(Data excerpts)
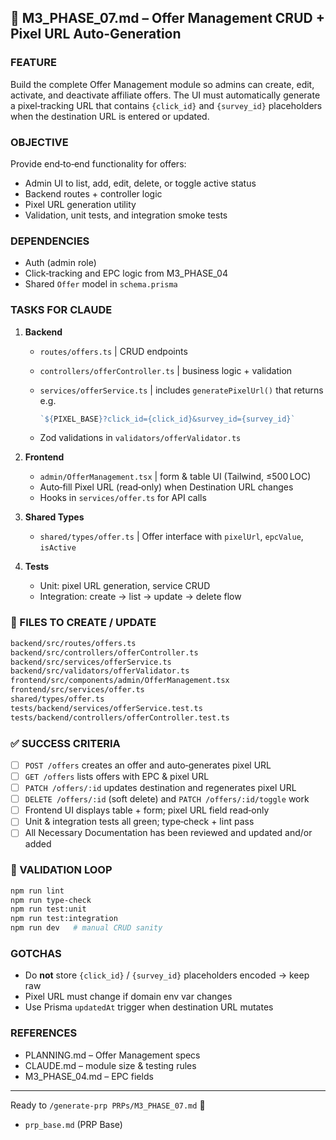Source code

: ## 🚧 M3\_PHASE\_07.md – Offer Management CRUD + Pixel URL Auto‑Generation

### FEATURE

Build the complete Offer Management module so admins can create, edit, activate, and deactivate affiliate offers. The UI must automatically generate a pixel‑tracking URL that contains `{click_id}` and `{survey_id}` placeholders when the destination URL is entered or updated.

### OBJECTIVE

Provide end‑to‑end functionality for offers:

* Admin UI to list, add, edit, delete, or toggle active status
* Backend routes + controller logic
* Pixel URL generation utility
* Validation, unit tests, and integration smoke tests

### DEPENDENCIES

* Auth (admin role)
* Click‑tracking and EPC logic from M3\_PHASE\_04
* Shared `Offer` model in `schema.prisma`

### TASKS FOR CLAUDE

1. **Backend**

   * `routes/offers.ts` | CRUD endpoints
   * `controllers/offerController.ts` | business logic + validation
   * `services/offerService.ts` | includes `generatePixelUrl()` that returns e.g.

     ```ts
     `${PIXEL_BASE}?click_id={click_id}&survey_id={survey_id}`
     ```
   * Zod validations in `validators/offerValidator.ts`

2. **Frontend**

   * `admin/OfferManagement.tsx` | form & table UI (Tailwind, ≤500 LOC)
   * Auto‑fill Pixel URL (read‑only) when Destination URL changes
   * Hooks in `services/offer.ts` for API calls

3. **Shared Types**

   * `shared/types/offer.ts` | Offer interface with `pixelUrl`, `epcValue`, `isActive`

4. **Tests**

   * Unit: pixel URL generation, service CRUD
   * Integration: create → list → update → delete flow

### 📁 FILES TO CREATE / UPDATE

```bash
backend/src/routes/offers.ts
backend/src/controllers/offerController.ts
backend/src/services/offerService.ts
backend/src/validators/offerValidator.ts
frontend/src/components/admin/OfferManagement.tsx
frontend/src/services/offer.ts
shared/types/offer.ts
tests/backend/services/offerService.test.ts
tests/backend/controllers/offerController.test.ts
```

### ✅ SUCCESS CRITERIA

* [ ] `POST /offers` creates an offer and auto‑generates pixel URL
* [ ] `GET /offers` lists offers with EPC & pixel URL
* [ ] `PATCH /offers/:id` updates destination and regenerates pixel URL
* [ ] `DELETE /offers/:id` (soft delete) and `PATCH /offers/:id/toggle` work
* [ ] Frontend UI displays table + form; pixel URL field read‑only
* [ ] Unit & integration tests all green; type‑check + lint pass
* [ ] All Necessary Documentation has been reviewed and updated and/or added

### 🧪 VALIDATION LOOP

```bash
npm run lint
npm run type-check
npm run test:unit
npm run test:integration
npm run dev   # manual CRUD sanity
```

### GOTCHAS

* Do **not** store `{click_id}` / `{survey_id}` placeholders encoded → keep raw
* Pixel URL must change if domain env var changes
* Use Prisma `updatedAt` trigger when destination URL mutates

### REFERENCES

* PLANNING.md – Offer Management specs
* CLAUDE.md – module size & testing rules
* M3\_PHASE\_04.md – EPC fields

---

Ready to `/generate-prp PRPs/M3_PHASE_07.md` 🚀

* `prp_base.md` (PRP Base)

▸ **Task description**
Write out the records above in full and exactly, with no pictures.

▸ **Task answer**
Source code

: ## 🚧 M3\_PHASE\_07.md – Offer Management CRUD + Pixel URL Auto‑Generation

### FEATURE

Build the complete Offer Management module so admins can create, edit, activate, and deactivate affiliate offers. The UI must automatically generate a pixel‑tracking URL that contains `{click_id}` and `{survey_id}` placeholders when the destination URL is entered or updated.

### OBJECTIVE

Provide end‑to‑end functionality for offers:

* Admin UI to list, add, edit, delete, or toggle active status
* Backend routes + controller logic
* Pixel URL generation utility
* Validation, unit tests, and integration smoke tests

### DEPENDENCIES

* Auth (admin role)
* Click‑tracking and EPC logic from M3\_PHASE\_04
* Shared `Offer` model in `schema.prisma`

### TASKS FOR CLAUDE

1. **Backend**

   * `routes/offers.ts` | CRUD endpoints
   * `controllers/offerController.ts` | business logic + validation
   * `services/offerService.ts` | includes `generatePixelUrl()` that returns e.g.

     ```ts
     `${PIXEL_BASE}?click_id={click_id}&survey_id={survey_id}`
     ```
   * Zod validations in `validators/offerValidator.ts`

2. **Frontend**

   * `admin/OfferManagement.tsx` | form & table UI (Tailwind, ≤500 LOC)
   * Auto‑fill Pixel URL (read‑only) when Destination URL changes
   * Hooks in `services/offer.ts` for API calls

3. **Shared Types**

   * `shared/types/offer.ts` | Offer interface with `pixelUrl`, `epcValue`, `isActive`

4. **Tests**

   * Unit: pixel URL generation, service CRUD
   * Integration: create → list → update → delete flow

### 📁 FILES TO CREATE / UPDATE

```bash
backend/src/routes/offers.ts
backend/src/controllers/offerController.ts
backend/src/services/offerService.ts
backend/src/validators/offerValidator.ts
frontend/src/components/admin/OfferManagement.tsx
frontend/src/services/offer.ts
shared/types/offer.ts
tests/backend/services/offerService.test.ts
tests/backend/controllers/offerController.test.ts
```

### ✅ SUCCESS CRITERIA

* [ ] `POST /offers` creates an offer and auto‑generates pixel URL
* [ ] `GET /offers` lists offers with EPC & pixel URL
* [ ] `PATCH /offers/:id` updates destination and regenerates pixel URL
* [ ] `DELETE /offers/:id` (soft delete) and `PATCH /offers/:id/toggle` work
* [ ] Frontend UI displays table + form; pixel URL field read‑only
* [ ] Unit & integration tests all green; type‑check + lint pass
* [ ] All Necessary Documentation has been reviewed and updated and/or added

### 🧪 VALIDATION LOOP

```bash
npm run lint
npm run type-check
npm run test:unit
npm run test:integration
npm run dev   # manual CRUD sanity
```

### GOTCHAS

* Do **not** store `{click_id}` / `{survey_id}` placeholders encoded → keep raw
* Pixel URL must change if domain env var changes
* Use Prisma `updatedAt` trigger when destination URL mutates

### REFERENCES

* PLANNING.md – Offer Management specs
* CLAUDE.md – module size & testing rules
* M3\_PHASE\_04.md – EPC fields

---

Ready to `/generate-prp PRPs/M3_PHASE_07.md` 🚀

* `prp_base.md` (PRP Base)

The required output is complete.